Work instructions: Print the records below exactly, and do not carry over any picture.
====
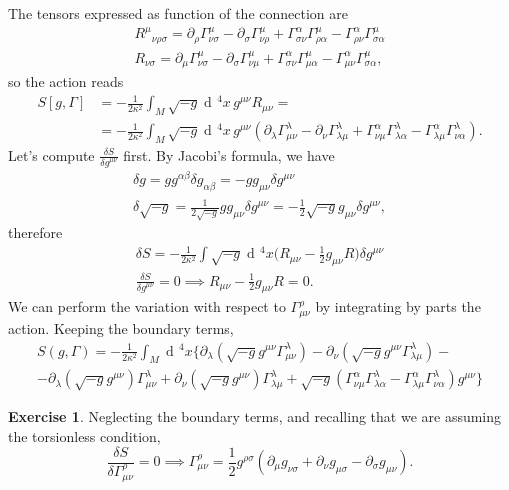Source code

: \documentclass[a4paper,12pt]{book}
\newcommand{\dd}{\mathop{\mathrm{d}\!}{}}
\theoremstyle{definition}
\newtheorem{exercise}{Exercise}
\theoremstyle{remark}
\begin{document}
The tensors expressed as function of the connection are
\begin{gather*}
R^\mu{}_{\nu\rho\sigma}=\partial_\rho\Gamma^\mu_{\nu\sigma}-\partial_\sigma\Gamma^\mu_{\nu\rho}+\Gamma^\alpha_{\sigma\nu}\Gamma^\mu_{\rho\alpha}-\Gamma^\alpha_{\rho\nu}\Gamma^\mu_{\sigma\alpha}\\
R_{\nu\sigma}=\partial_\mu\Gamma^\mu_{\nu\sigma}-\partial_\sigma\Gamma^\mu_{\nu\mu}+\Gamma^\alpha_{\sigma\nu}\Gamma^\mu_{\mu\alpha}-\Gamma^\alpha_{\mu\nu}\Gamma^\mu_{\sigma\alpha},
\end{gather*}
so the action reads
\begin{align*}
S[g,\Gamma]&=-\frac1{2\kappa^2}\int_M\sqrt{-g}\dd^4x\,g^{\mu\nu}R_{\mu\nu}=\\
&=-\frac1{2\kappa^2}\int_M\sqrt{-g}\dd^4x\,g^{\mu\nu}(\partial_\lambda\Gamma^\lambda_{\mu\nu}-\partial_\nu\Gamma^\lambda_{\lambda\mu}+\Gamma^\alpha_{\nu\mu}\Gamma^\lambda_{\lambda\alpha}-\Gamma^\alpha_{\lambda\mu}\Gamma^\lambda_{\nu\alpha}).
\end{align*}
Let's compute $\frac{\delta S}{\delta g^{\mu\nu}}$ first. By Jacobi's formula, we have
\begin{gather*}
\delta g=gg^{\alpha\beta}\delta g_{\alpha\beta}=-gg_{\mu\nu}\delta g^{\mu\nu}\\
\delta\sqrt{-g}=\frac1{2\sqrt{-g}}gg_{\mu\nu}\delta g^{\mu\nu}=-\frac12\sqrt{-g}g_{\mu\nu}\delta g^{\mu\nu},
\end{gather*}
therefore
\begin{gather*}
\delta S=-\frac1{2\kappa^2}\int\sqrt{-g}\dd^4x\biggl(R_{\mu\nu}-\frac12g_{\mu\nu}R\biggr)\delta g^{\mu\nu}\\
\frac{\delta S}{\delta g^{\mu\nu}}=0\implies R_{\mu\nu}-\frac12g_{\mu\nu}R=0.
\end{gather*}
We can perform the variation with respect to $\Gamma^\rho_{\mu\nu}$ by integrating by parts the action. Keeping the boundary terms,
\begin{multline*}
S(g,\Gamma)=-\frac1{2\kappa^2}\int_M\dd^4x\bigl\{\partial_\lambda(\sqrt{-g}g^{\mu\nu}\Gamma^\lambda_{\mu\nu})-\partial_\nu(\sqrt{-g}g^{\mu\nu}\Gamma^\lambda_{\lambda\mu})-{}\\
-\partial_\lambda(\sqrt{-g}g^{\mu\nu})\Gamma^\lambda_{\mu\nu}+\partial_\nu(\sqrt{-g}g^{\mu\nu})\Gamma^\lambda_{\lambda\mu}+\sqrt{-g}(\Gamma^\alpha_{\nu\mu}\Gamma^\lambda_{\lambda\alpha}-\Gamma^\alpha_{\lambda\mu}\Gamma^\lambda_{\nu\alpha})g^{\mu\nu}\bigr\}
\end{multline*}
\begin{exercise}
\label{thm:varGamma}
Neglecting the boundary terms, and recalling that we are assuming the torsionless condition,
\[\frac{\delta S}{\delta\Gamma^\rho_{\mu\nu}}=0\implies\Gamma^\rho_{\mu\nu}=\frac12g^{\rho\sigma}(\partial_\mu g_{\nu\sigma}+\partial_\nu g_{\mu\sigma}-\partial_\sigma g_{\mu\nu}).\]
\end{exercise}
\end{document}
====
Response to the exercise:
Source code

: \documentclass[a4paper,12pt]{book}
\newcommand{\dd}{\mathop{\mathrm{d}\!}{}}
\theoremstyle{definition}
\newtheorem{exercise}{Exercise}
\theoremstyle{remark}
\begin{document}
The tensors expressed as function of the connection are
\begin{gather*}
R^\mu{}_{\nu\rho\sigma}=\partial_\rho\Gamma^\mu_{\nu\sigma}-\partial_\sigma\Gamma^\mu_{\nu\rho}+\Gamma^\alpha_{\sigma\nu}\Gamma^\mu_{\rho\alpha}-\Gamma^\alpha_{\rho\nu}\Gamma^\mu_{\sigma\alpha}\\
R_{\nu\sigma}=\partial_\mu\Gamma^\mu_{\nu\sigma}-\partial_\sigma\Gamma^\mu_{\nu\mu}+\Gamma^\alpha_{\sigma\nu}\Gamma^\mu_{\mu\alpha}-\Gamma^\alpha_{\mu\nu}\Gamma^\mu_{\sigma\alpha},
\end{gather*}
so the action reads
\begin{align*}
S[g,\Gamma]&=-\frac1{2\kappa^2}\int_M\sqrt{-g}\dd^4x\,g^{\mu\nu}R_{\mu\nu}=\\
&=-\frac1{2\kappa^2}\int_M\sqrt{-g}\dd^4x\,g^{\mu\nu}(\partial_\lambda\Gamma^\lambda_{\mu\nu}-\partial_\nu\Gamma^\lambda_{\lambda\mu}+\Gamma^\alpha_{\nu\mu}\Gamma^\lambda_{\lambda\alpha}-\Gamma^\alpha_{\lambda\mu}\Gamma^\lambda_{\nu\alpha}).
\end{align*}
Let's compute $\frac{\delta S}{\delta g^{\mu\nu}}$ first. By Jacobi's formula, we have
\begin{gather*}
\delta g=gg^{\alpha\beta}\delta g_{\alpha\beta}=-gg_{\mu\nu}\delta g^{\mu\nu}\\
\delta\sqrt{-g}=\frac1{2\sqrt{-g}}gg_{\mu\nu}\delta g^{\mu\nu}=-\frac12\sqrt{-g}g_{\mu\nu}\delta g^{\mu\nu},
\end{gather*}
therefore
\begin{gather*}
\delta S=-\frac1{2\kappa^2}\int\sqrt{-g}\dd^4x\biggl(R_{\mu\nu}-\frac12g_{\mu\nu}R\biggr)\delta g^{\mu\nu}\\
\frac{\delta S}{\delta g^{\mu\nu}}=0\implies R_{\mu\nu}-\frac12g_{\mu\nu}R=0.
\end{gather*}
We can perform the variation with respect to $\Gamma^\rho_{\mu\nu}$ by integrating by parts the action. Keeping the boundary terms,
\begin{multline*}
S(g,\Gamma)=-\frac1{2\kappa^2}\int_M\dd^4x\bigl\{\partial_\lambda(\sqrt{-g}g^{\mu\nu}\Gamma^\lambda_{\mu\nu})-\partial_\nu(\sqrt{-g}g^{\mu\nu}\Gamma^\lambda_{\lambda\mu})-{}\\
-\partial_\lambda(\sqrt{-g}g^{\mu\nu})\Gamma^\lambda_{\mu\nu}+\partial_\nu(\sqrt{-g}g^{\mu\nu})\Gamma^\lambda_{\lambda\mu}+\sqrt{-g}(\Gamma^\alpha_{\nu\mu}\Gamma^\lambda_{\lambda\alpha}-\Gamma^\alpha_{\lambda\mu}\Gamma^\lambda_{\nu\alpha})g^{\mu\nu}\bigr\}
\end{multline*}
\begin{exercise}
\label{thm:varGamma}
Neglecting the boundary terms, and recalling that we are assuming the torsionless condition,
\[\frac{\delta S}{\delta\Gamma^\rho_{\mu\nu}}=0\implies\Gamma^\rho_{\mu\nu}=\frac12g^{\rho\sigma}(\partial_\mu g_{\nu\sigma}+\partial_\nu g_{\mu\sigma}-\partial_\sigma g_{\mu\nu}).\]
\end{exercise}
\end{document}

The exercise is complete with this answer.